Behind the Pulitzer Prize-Winning Failure Factories Series

Kindergartner Tyree Parker sits at the front doors of Maximo Elementary as he waits for school to open. (Tampa Bay Times/Dirk Shadd)

Cara Fitzpatrick was in labor when her husband – and colleague at the Tampa Bay Times – asked her “So what can you tell me about segregation in Pinellas County?”

The paper had just decided to do a large-scale investigation into the district’s schools that were serving predominately low-income, black students. Two years later, Fitzpatrick’s son is walking and talking and she and the rest of the team have earned a Pulitzer Prize for their series Failure Factories.  

She and fellow Tampa Bay Times reporter Lisa Gartner spoke at the Education Writers Association’s National Seminar Sunday to share insights from their series, which exposed the conditions at five Pinellas County schools that have become among the worst in the state since the district ended integration efforts in 2007.  

The broad goal, they said, was to get beyond the “academic” reasons for why low-income and minority students were lagging behind their peers and hold officials accountable for the ways they had failed these children. Gartner said they asked the questions: “Who did what, who didn’t do what [and] who said they were going to do something and didn’t?”

Doing so took 18 months, a team of reporters and editors, millions of data points and more than $10,000 spent on public records. It also took immeasurable amounts of persistence and organization to obtain the mix of data and on-record conversations with real people necessary to tell these stories so powerfully.

Fitzpatrick and Gartner, prodded by an editor, had a “wish list” of seemingly impossible reporting to get: A white student who admitted that he or she could get away with things in school that black students would be punished for. A day spent with a student who had been suspended from school.

They got both of these – and more. To spend time with a suspended student, for instance, they asked families agreeing to help with the series to call the next time their student was suspended. It took months, but eventually someone did.

“Try to get it,” Gartner said. “Don’t assume you can’t.”

Teachers were another prime source for  Fitzpatrick, Gartner and Michael LaForgia — the writers of the series. Using old Board of Education agendas, they found teachers who had recently left one of the five schools they were focusing on, thinking they might be more willing to talk about problems they had seen.

Gartner said she cold-called about 300 former teachers, leaving them similar voice mails in her “PTA mom voice” asking for interviews.

The same determination was needed to obtain much of the data on which the reporters relied. For instance, they requested a database of substitute teachers at the schools. At first, the district told them the information would cost $2,000 at minimum. Then, it said the information didn’t exist anymore – that it had been lost during a transfer of vendors.

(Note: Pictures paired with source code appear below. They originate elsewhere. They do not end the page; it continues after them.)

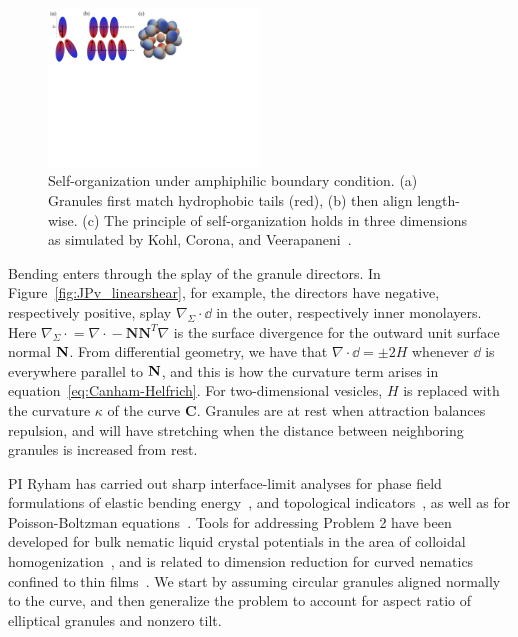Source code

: \begin{figure}
  \vspace{-8pt}
  \centerline{\includegraphics[width=0.5\textwidth]{figures/SA1Figures/AmphiphilicAssembly.pdf}}
  \vspace{-8pt}
  \caption{\label{fig:amphiphilic_assembly} \footnotesize
  Self-organization under amphiphilic boundary condition. (a) Granules
  first match hydrophobic tails (red), (b) then align length-wise. (c)
  The principle of self-organization holds in three dimensions as
  simulated by Kohl, Corona, and
  Veerapaneni~\cite{koh-cor-che-vee2021}.}
\end{figure}
Bending enters through the splay of the granule directors. In
Figure~\ref{fig:JPv_linearshear}, for example, the directors have
negative, respectively positive, splay $\nabla_{\Sigma} \cdot \dd$ in
the outer, respectively inner monolayers. Here $\nabla_{\Sigma}\cdot{} =
\nabla \cdot {} - \mathbf{N}\mathbf{N}^T \nabla$ is the surface
divergence for the outward unit surface normal $\mathbf{N}$. From differential
geometry, we have that $\nabla\cdot \dd = \pm 2H$ whenever $\dd$ is
everywhere parallel to $\mathbf{N}$, and this is how the curvature term arises
in equation~\eqref{eq:Canham-Helfrich}. For two-dimensional vesicles,
$H$ is replaced with the curvature $\kappa$ of the curve $\mathbf{C}$.
Granules are at rest when attraction balances repulsion, and will have
stretching when the distance between neighboring granules is increased
from rest.

PI Ryham has carried out sharp interface-limit analyses for phase field
formulations of elastic bending energy~\cite{0951-7715-18-3-016, Du05},
and topological indicators~\cite{DuEuler}, as well as for
Poisson-Boltzman equations~\cite{Lee2018, 1531-3492_2006_2_357}. Tools
for addressing Problem 2 have been developed for bulk nematic liquid
crystal potentials in the area of colloidal
homogenization~\cite{Canevari2019DesignOE, doi:10.1137/18M1163919,
doi:10.1137/18M1163919, BERLYAND200597, doi:10.1137/130910348}, and is
related to dimension reduction for curved nematics confined to thin
films~\cite{Golovaty2017DimensionRF, Golovaty2015DimensionRF,
doi:10.1142/S0218202516500470, FoFrLe07}. We start by assuming circular
granules aligned normally to the curve, and then generalize the problem
to account for aspect ratio of elliptical granules and nonzero tilt. 

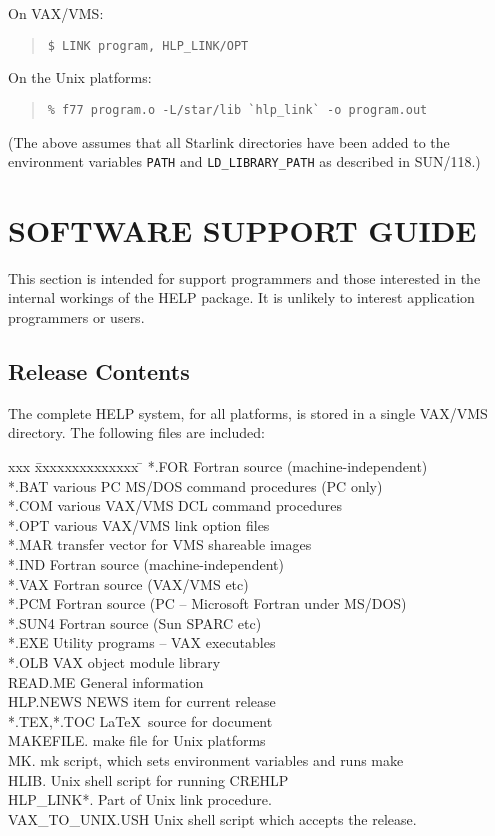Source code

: On VAX/VMS:
\begin{verse}
\verb|$ LINK program, HLP_LINK/OPT|
\end{verse}

On the Unix platforms:\begin{verse}
\verb|% f77 program.o -L/star/lib `hlp_link` -o program.out|
\end{verse}
(The above assumes that all Starlink directories
have been added to the environment variables \verb|PATH| and
\verb|LD_LIBRARY_PATH| as described in SUN/118.)

\section{SOFTWARE SUPPORT GUIDE}
This section is intended for support programmers and those interested
in the internal workings of the HELP package.  It is unlikely to
interest application programmers or users.

\subsection{Release Contents}
The complete HELP system, for all platforms,
is stored in a single VAX/VMS directory.
The following files are included:
\begin{tabbing}
xxx \= xxxxxxxxxxxxxx \= \kill
\> *.FOR \> Fortran source (machine-independent) \\
\> *.BAT \> various PC MS/DOS command procedures (PC only)\\
\> *.COM \> various VAX/VMS DCL command procedures \\
\> *.OPT \> various VAX/VMS link option files \\
\> *.MAR \> transfer vector for VMS shareable images \\
\> *.IND \> Fortran source (machine-independent) \\
\> *.VAX \> Fortran source (VAX/VMS etc) \\
\> *.PCM \> Fortran source (PC -- Microsoft Fortran under MS/DOS) \\
\> *.SUN4 \> Fortran source (Sun SPARC etc) \\
\> *.EXE \> Utility programs -- VAX executables \\
\> *.OLB \> VAX object module library \\
\> READ.ME \> General information \\
\> HLP.NEWS \> NEWS item for current release \\
\> *.TEX,*.TOC \> \LaTeX\ source for document \\
\> MAKEFILE. \> make file for Unix platforms \\
\> MK. \> mk script, which sets environment variables and runs make \\
\> HLIB. \> Unix shell script for running CREHLP \\
\> HLP\_LINK*. \> Part of Unix link procedure. \\
\> VAX\_TO\_UNIX.USH \> Unix shell script which accepts the release.
\end{tabbing}

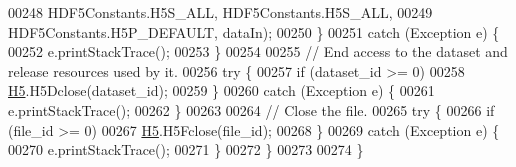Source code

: \begin{DoxyCode}
00248                         HDF5Constants.H5S\_ALL, HDF5Constants.H5S\_ALL,
00249                         HDF5Constants.H5P\_DEFAULT, dataIn);
00250         \}
00251         \textcolor{keywordflow}{catch} (Exception e) \{
00252             e.printStackTrace();
00253         \}
00254 
00255         \textcolor{comment}{// End access to the dataset and release resources used by it.}
00256         \textcolor{keywordflow}{try} \{
00257             \textcolor{keywordflow}{if} (dataset\_id >= 0)
00258                 \hyperlink{namespace_h5}{H5}.H5Dclose(dataset\_id);
00259         \}
00260         \textcolor{keywordflow}{catch} (Exception e) \{
00261             e.printStackTrace();
00262         \}
00263 
00264         \textcolor{comment}{// Close the file.}
00265         \textcolor{keywordflow}{try} \{
00266             \textcolor{keywordflow}{if} (file\_id >= 0)
00267                 \hyperlink{namespace_h5}{H5}.H5Fclose(file\_id);
00268         \}
00269         \textcolor{keywordflow}{catch} (Exception e) \{
00270             e.printStackTrace();
00271         \}
00272     \}
00273 
00274 \}
\end{DoxyCode}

The Tampa Bay Times challenged them on that claim and argued that the district was the legal custodian of the data and needed to have it. Ultimately, Gartner and Fitzpatrick got the information for free. “It took months of wrangling,” Gartner said. “Don’t take no for an answer. When they tell you it’s going to cost $2,000, ask why.”

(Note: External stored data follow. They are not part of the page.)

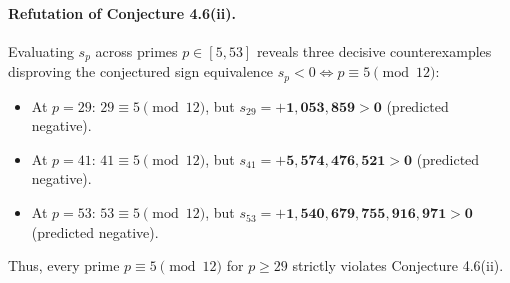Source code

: \documentclass[11pt,a4paper]{article}
\theoremstyle{definition}
\theoremstyle{remark}
\begin{document}
\begin{table}[htbp]
\centering
\caption{Exact cyclotomic CRT reconstruction and divisibility verification for higher odd composites ($n \ge 49$).}
\label{tab:sun_composites}
\end{table}

\paragraph{Refutation of Conjecture 4.6(ii).}
Evaluating $s_p$ across primes $p \in [5, 53]$ reveals three decisive counterexamples disproving the conjectured sign equivalence $s_p < 0 \iff p \equiv 5 \pmod{12}$:
\begin{itemize}
    \item At $p = 29$: $29 \equiv 5 \pmod{12}$, but $s_{29} = \mathbf{+1,053,859 > 0}$ (predicted negative).
    \item At $p = 41$: $41 \equiv 5 \pmod{12}$, but $s_{41} = \mathbf{+5,574,476,521 > 0}$ (predicted negative).
    \item At $p = 53$: $53 \equiv 5 \pmod{12}$, but $s_{53} = \mathbf{+1,540,679,755,916,971 > 0}$ (predicted negative).
\end{itemize}
Thus, every prime $p \equiv 5 \pmod{12}$ for $p \ge 29$ strictly violates Conjecture 4.6(ii).
\end{document}
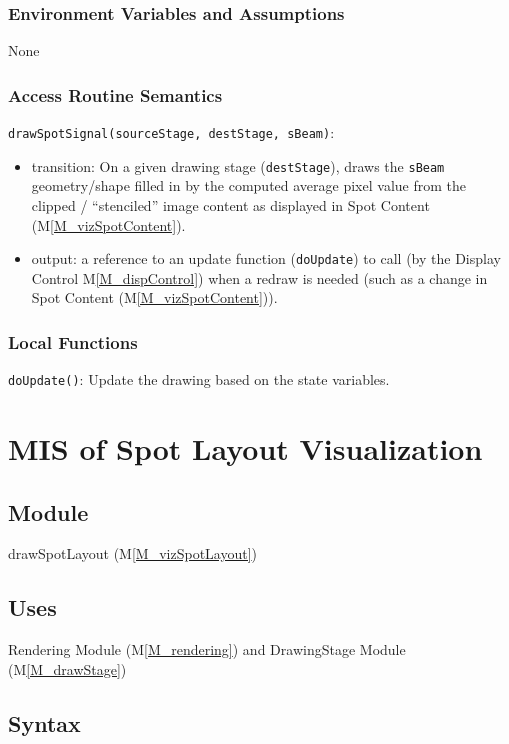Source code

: \documentclass[12pt, titlepage]{article}
\newcommand{\mref}[1]{M\ref{#1}}
\newcommand{\mrefp}[1]{(\mref{#1})}
\newcommand{\mreff}[1]{Module \mrefp{#1}}
\newcommand{\code}[1]{\texttt{#1}}
\begin{document}
\subsubsection{Environment Variables and Assumptions}
None

\subsubsection{Access Routine Semantics}

\noindent \code{drawSpotSignal(sourceStage, destStage, sBeam)}:
\begin{itemize}
  \item transition: On a given drawing stage (\code{destStage}),
  draws the \code{sBeam} geometry/shape filled in by the computed average pixel value
  from the clipped / ``stenciled'' image content as displayed in
  Spot Content \mrefp{M_vizSpotContent}.
\item output: a reference to an update function (\code{doUpdate})
  to call (by the Display Control \mref{M_dispControl})
  when a redraw is needed (such as a change in Spot Content \mrefp{M_vizSpotContent}).
\end{itemize}

\subsubsection{Local Functions}
\code{doUpdate()}: Update the drawing based on the state variables.

\newpage



\section{MIS of Spot Layout Visualization} \label{MS_vizSpotLayout}

\subsection{Module}
drawSpotLayout \mrefp{M_vizSpotLayout}

\subsection{Uses}
Rendering \mreff{M_rendering} and DrawingStage \mreff{M_drawStage}

\subsection{Syntax}
\end{document}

Similarly, it took “a long time and a lot of nagging” to get seven years of discipline data from the district, said Fitzpatrick.

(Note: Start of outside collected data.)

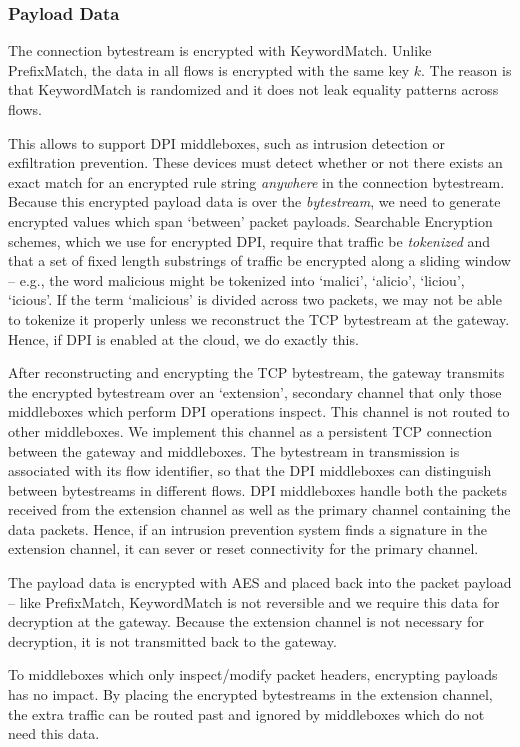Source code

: \subsubsection{Payload Data} 
The connection bytestream is encrypted with KeywordMatch. Unlike PrefixMatch, the data in all flows is encrypted with the same key $k$. The reason is that KeywordMatch is randomized and it does not leak equality patterns across flows.

This allows \sys to support DPI middleboxes, such as intrusion detection or exfiltration prevention.
These devices must detect whether or not there exists an exact match for an encrypted rule string {\it anywhere} in the connection bytestream.
Because this encrypted payload data is over the {\it bytestream}, we need to generate encrypted values which span `between' packet payloads. 
Searchable Encryption schemes, which we use for encrypted DPI, require that traffic be {\it tokenized} and that a set of fixed length substrings of traffic be encrypted along a sliding window -- e.g., the word malicious might be tokenized into {`malici', `alicio', `liciou', `icious'}.
If the term `malicious' is divided across two packets, we may not be able to tokenize it properly unless we reconstruct the TCP bytestream at the gateway. Hence, if DPI is enabled at the cloud, we do exactly this.

After reconstructing and encrypting the TCP bytestream, the gateway transmits the encrypted bytestream over 
an `extension', secondary channel that only those middleboxes which perform DPI operations inspect. 
This channel is not routed to other middleboxes. We implement this channel as a persistent TCP connection 
between the gateway and middleboxes. The bytestream in transmission is associated with its flow identifier, 
so that the DPI middleboxes can distinguish between bytestreams in different flows.
DPI middleboxes handle both the packets received from the extension channel as well as the primary channel containing the data packets. 
Hence, if an intrusion prevention system finds a signature in the extension channel, it can sever or reset connectivity for the primary channel.

 The payload data is encrypted with AES and placed back into the packet payload -- like PrefixMatch, KeywordMatch is not reversible and we require this data for decryption at the gateway.
Because the extension channel is not necessary for decryption, it is not transmitted back to the gateway.

 To middleboxes which only inspect/modify packet headers, encrypting payloads has no impact. 
By placing the encrypted bytestreams in the extension channel, the extra traffic can be routed past and ignored by middleboxes which do not need this data. %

The persistence proved to be worth it: That database included information on punishable offenses, where they happened, what teacher wrote them up and what the punishment was. Through analyzing these millions of rows of data, the reporters were able to prove a pattern of minority students not only being suspended at higher rates, but being more harshly punished for similar subjective offenses, compared to all district students.

The Tampa Bay Times team also made several of its own databases for this project, combining different sources of information. One showed all the teachers who had gone through each of the five schools, including their employment history and certification results.

Other databases that used local, state and federal funding were built to test the claim that these schools were getting more resources than others in the district. (Spoiler alert – they weren’t.)

Not only were the databases helpful for quantifying these issues and keeping track of the information, they also served as fodder for questions for sources – which helped uncover additional information.

Sensing a theme? Keeping asking for the information you need.

“When you think you have enough, get more,” said Gartner.